- The problem:
The response must hold only the lines from the line containing "must be mirrored." through the end of the listing, exactly as written.

——

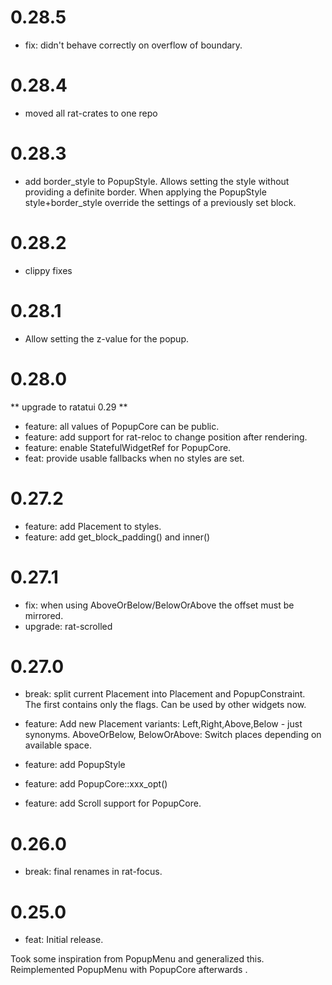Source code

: # 0.28.5

* fix: didn't behave correctly on overflow of boundary.

# 0.28.4

* moved all rat-crates to one repo

# 0.28.3

* add border_style to PopupStyle. Allows setting the style
  without providing a definite border. When applying the PopupStyle
  style+border_style override the settings of a previously set block.

# 0.28.2

* clippy fixes

# 0.28.1

* Allow setting the z-value for the popup.

# 0.28.0

** upgrade to ratatui 0.29 **

* feature: all values of PopupCore can be public.
* feature: add support for rat-reloc to change position after rendering.
* feature: enable StatefulWidgetRef for PopupCore.
* feat: provide usable fallbacks when no styles are set.

# 0.27.2

* feature: add Placement to styles.
* feature: add get_block_padding() and inner()

# 0.27.1

* fix: when using AboveOrBelow/BelowOrAbove the offset must be mirrored.
* upgrade: rat-scrolled

# 0.27.0

* break: split current Placement into Placement and PopupConstraint.  
  The first contains only the flags. Can be used by other widgets now.

* feature: Add new Placement variants: Left,Right,Above,Below - just synonyms.
  AboveOrBelow, BelowOrAbove: Switch places depending on available space.

* feature: add PopupStyle
* feature: add PopupCore::xxx_opt()
* feature: add Scroll support for PopupCore.

# 0.26.0

* break: final renames in rat-focus.

# 0.25.0

* feat: Initial release.

Took some inspiration from PopupMenu and generalized this.
Reimplemented PopupMenu with PopupCore afterwards .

——

- Response:
* fix: when using AboveOrBelow/BelowOrAbove the offset must be mirrored.
* upgrade: rat-scrolled

# 0.27.0

* break: split current Placement into Placement and PopupConstraint.  
  The first contains only the flags. Can be used by other widgets now.

* feature: Add new Placement variants: Left,Right,Above,Below - just synonyms.
  AboveOrBelow, BelowOrAbove: Switch places depending on available space.

* feature: add PopupStyle
* feature: add PopupCore::xxx_opt()
* feature: add Scroll support for PopupCore.

# 0.26.0

* break: final renames in rat-focus.

# 0.25.0

* feat: Initial release.

Took some inspiration from PopupMenu and generalized this.
Reimplemented PopupMenu with PopupCore afterwards .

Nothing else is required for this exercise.